- _Provided material_
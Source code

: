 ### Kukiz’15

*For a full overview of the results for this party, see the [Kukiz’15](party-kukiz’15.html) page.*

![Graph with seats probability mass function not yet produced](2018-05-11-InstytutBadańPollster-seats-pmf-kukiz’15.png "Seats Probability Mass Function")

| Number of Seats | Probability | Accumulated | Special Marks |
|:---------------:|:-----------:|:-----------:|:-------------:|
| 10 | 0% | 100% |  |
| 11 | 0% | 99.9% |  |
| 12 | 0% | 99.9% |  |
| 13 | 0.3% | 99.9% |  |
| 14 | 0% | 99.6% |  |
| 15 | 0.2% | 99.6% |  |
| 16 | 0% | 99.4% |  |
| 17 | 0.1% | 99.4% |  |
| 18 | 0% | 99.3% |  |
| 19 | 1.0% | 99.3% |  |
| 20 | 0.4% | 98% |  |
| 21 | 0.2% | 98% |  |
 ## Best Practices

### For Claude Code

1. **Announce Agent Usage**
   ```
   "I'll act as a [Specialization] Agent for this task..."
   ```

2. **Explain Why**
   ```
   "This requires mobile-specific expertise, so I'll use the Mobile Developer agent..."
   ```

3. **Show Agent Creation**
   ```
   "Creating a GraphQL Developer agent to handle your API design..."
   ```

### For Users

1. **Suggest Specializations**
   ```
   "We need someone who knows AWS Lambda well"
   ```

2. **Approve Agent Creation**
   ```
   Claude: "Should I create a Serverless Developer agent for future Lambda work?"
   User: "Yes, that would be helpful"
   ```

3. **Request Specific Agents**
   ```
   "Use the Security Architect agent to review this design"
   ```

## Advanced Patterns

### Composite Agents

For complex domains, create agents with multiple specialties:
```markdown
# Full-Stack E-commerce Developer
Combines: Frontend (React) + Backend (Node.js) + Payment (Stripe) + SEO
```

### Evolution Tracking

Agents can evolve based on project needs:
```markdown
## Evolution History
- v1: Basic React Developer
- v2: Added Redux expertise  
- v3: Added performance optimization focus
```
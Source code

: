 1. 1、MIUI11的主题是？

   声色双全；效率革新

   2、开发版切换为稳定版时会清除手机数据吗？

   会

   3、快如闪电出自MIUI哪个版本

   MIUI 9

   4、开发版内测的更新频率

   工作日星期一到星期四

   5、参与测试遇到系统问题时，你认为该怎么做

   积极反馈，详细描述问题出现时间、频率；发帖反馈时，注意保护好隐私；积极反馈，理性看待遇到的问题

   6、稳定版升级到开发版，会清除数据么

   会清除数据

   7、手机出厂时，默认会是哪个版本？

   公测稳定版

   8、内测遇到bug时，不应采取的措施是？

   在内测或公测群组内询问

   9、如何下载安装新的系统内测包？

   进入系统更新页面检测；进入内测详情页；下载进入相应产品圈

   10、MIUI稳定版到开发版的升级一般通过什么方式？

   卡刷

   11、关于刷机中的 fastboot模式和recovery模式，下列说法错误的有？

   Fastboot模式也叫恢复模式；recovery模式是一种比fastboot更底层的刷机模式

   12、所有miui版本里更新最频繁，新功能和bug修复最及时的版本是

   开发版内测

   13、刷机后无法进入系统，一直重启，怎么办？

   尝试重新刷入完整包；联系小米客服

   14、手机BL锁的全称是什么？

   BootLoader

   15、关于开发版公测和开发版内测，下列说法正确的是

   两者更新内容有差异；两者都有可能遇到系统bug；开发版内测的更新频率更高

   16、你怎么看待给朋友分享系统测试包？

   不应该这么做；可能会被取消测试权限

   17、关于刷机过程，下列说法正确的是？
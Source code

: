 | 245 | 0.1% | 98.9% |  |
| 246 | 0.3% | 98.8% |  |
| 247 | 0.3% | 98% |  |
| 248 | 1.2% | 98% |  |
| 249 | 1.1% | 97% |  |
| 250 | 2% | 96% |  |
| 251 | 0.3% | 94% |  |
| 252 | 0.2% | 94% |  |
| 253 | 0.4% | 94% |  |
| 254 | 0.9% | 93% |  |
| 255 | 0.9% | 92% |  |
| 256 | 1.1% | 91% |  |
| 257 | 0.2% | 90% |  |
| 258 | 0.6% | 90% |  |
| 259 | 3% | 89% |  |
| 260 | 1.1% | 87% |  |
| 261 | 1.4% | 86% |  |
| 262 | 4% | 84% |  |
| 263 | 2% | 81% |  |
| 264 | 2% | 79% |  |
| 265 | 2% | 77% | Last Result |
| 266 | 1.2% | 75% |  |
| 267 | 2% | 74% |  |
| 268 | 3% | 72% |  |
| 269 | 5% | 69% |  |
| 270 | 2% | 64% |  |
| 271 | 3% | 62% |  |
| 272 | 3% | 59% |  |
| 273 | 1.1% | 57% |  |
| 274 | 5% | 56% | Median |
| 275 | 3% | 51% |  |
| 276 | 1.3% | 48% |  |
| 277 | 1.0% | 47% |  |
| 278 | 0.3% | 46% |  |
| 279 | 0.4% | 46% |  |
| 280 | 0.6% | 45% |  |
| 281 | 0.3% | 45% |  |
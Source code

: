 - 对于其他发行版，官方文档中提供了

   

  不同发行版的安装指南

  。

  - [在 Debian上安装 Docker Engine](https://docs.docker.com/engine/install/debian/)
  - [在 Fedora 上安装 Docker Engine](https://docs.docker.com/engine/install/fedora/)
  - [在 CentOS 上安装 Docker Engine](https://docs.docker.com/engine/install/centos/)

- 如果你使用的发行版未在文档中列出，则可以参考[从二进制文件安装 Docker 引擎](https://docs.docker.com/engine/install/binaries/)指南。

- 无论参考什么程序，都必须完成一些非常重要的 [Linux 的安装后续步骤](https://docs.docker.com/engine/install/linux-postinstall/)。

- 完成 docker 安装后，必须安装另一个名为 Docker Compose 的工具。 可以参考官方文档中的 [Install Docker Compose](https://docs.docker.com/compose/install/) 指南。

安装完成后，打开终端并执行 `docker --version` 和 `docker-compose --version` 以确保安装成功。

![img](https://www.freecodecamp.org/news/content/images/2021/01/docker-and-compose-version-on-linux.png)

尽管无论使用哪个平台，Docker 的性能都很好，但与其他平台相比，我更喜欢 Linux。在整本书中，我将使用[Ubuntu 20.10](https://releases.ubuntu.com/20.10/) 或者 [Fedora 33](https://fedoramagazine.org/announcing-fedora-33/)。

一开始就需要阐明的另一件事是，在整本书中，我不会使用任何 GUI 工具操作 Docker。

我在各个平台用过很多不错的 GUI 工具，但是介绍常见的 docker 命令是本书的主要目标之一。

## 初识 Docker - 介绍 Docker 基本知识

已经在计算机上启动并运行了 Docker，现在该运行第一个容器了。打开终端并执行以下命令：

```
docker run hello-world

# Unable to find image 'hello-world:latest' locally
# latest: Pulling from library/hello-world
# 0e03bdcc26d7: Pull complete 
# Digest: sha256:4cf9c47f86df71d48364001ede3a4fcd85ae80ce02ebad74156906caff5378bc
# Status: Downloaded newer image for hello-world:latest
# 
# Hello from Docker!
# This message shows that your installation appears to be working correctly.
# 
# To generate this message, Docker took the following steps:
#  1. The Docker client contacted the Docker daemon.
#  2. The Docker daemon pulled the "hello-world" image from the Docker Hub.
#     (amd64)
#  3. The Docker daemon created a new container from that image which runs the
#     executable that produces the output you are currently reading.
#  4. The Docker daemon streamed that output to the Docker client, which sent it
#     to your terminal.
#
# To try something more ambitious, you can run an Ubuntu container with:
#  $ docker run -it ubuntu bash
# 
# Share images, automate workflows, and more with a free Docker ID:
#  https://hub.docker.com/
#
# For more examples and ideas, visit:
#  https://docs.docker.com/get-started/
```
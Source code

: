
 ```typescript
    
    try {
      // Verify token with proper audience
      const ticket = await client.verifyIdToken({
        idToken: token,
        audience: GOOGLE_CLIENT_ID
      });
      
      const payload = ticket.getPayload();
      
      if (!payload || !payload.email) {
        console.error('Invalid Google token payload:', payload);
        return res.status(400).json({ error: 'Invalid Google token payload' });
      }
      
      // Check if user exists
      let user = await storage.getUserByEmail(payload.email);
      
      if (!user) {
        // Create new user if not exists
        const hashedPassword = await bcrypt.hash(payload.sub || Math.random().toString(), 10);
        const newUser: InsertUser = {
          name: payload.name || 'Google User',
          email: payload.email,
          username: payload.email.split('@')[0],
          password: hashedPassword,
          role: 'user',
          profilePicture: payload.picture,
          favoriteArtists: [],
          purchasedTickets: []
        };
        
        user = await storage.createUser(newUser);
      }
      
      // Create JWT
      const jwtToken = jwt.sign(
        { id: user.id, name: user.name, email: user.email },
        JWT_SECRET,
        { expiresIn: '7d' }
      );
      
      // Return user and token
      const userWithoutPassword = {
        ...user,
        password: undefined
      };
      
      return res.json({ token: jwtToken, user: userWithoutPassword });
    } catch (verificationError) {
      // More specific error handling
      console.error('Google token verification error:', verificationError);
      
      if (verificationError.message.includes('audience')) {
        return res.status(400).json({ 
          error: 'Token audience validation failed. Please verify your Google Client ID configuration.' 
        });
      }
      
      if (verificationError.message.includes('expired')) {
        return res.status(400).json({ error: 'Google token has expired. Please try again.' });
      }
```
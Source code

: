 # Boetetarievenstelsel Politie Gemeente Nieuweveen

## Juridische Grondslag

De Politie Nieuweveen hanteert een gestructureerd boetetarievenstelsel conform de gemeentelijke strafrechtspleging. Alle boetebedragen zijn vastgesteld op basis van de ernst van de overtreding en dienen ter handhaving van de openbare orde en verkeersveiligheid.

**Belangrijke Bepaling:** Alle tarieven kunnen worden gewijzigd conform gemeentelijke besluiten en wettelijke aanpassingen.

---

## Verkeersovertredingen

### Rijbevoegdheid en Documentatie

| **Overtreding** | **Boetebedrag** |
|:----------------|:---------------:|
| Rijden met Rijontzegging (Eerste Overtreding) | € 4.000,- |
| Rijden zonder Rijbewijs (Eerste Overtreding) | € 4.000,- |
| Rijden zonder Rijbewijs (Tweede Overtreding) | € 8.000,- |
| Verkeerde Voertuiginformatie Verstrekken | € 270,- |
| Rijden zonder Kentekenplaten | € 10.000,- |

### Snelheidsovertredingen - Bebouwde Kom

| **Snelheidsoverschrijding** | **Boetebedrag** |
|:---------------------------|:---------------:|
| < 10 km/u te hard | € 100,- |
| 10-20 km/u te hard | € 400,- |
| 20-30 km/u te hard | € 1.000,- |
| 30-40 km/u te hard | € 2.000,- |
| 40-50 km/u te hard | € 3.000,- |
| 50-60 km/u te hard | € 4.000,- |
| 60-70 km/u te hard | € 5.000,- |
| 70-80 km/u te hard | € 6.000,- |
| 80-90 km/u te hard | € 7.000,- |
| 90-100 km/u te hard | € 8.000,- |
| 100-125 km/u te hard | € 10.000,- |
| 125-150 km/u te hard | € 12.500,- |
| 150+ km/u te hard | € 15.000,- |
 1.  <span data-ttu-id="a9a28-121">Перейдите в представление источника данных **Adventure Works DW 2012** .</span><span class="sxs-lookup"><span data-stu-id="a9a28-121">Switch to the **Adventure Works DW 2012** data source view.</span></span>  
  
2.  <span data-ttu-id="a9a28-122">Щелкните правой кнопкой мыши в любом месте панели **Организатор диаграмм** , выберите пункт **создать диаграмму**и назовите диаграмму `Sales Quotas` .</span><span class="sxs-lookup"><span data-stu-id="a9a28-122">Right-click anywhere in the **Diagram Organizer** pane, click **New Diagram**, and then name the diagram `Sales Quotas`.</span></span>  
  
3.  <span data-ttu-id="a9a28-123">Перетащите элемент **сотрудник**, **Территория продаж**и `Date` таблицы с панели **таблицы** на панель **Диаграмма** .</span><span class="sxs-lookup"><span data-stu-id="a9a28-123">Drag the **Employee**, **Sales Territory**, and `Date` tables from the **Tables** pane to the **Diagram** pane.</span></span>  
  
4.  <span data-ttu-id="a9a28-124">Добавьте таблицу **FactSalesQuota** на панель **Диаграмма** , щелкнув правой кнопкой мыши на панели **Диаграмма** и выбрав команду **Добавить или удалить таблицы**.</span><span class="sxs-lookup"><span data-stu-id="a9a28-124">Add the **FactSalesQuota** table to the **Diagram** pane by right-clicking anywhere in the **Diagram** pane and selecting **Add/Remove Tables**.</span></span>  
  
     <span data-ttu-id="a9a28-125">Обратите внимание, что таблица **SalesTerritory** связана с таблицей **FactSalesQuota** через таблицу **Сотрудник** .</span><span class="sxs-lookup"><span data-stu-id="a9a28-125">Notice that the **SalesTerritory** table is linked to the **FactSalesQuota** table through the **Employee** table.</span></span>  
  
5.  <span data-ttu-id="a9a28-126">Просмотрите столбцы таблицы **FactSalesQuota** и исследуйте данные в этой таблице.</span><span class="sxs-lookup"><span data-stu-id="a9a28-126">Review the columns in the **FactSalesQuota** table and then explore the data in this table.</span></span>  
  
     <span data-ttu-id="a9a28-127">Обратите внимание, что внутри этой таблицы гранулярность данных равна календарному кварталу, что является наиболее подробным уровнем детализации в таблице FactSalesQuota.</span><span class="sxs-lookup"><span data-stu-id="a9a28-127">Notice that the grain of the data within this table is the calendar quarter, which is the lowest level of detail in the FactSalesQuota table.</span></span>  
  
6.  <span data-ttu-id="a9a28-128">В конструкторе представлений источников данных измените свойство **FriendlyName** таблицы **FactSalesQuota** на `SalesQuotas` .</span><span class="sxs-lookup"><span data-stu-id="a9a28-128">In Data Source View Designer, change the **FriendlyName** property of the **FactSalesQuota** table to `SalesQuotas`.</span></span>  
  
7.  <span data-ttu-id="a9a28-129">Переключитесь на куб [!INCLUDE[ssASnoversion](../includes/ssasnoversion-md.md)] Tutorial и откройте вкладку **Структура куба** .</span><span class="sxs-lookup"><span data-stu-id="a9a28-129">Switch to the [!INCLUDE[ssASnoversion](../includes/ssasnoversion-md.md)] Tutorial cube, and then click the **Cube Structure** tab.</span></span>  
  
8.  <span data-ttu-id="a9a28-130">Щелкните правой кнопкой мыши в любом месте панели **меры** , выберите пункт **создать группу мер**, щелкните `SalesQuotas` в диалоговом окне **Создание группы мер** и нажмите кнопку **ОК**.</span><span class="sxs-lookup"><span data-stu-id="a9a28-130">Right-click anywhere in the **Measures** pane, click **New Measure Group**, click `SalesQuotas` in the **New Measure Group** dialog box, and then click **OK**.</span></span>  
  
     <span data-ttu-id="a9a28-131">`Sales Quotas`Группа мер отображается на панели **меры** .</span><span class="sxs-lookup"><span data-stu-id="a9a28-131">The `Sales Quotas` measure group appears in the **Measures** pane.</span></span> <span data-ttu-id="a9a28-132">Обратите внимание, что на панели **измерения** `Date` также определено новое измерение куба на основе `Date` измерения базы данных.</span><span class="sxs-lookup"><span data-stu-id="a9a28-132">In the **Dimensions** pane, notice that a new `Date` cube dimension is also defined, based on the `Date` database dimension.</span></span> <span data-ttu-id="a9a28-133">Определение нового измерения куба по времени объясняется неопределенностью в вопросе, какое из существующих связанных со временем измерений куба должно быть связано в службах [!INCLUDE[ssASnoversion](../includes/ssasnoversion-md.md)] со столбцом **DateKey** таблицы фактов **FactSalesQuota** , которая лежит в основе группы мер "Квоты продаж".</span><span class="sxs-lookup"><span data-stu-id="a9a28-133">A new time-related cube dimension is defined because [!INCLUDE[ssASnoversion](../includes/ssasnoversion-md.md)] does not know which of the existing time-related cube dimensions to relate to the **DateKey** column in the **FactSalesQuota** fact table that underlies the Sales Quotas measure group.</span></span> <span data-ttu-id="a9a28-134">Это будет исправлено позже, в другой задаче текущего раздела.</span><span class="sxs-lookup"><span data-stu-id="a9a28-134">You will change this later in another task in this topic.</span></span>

- _Task directions_
Write out, from the lines above, only those from the line with "尝试重新刷入完整包；联系小米客服" to the line with "249 | 1.1% |", exactly as given, including the first and the last.

- _Written solution_
   尝试重新刷入完整包；联系小米客服

   14、手机BL锁的全称是什么？

   BootLoader

   15、关于开发版公测和开发版内测，下列说法正确的是

   两者更新内容有差异；两者都有可能遇到系统bug；开发版内测的更新频率更高

   16、你怎么看待给朋友分享系统测试包？

   不应该这么做；可能会被取消测试权限

   17、关于刷机过程，下列说法正确的是？
Source code

: | 245 | 0.1% | 98.9% |  |
| 246 | 0.3% | 98.8% |  |
| 247 | 0.3% | 98% |  |
| 248 | 1.2% | 98% |  |
| 249 | 1.1% | 97% |  |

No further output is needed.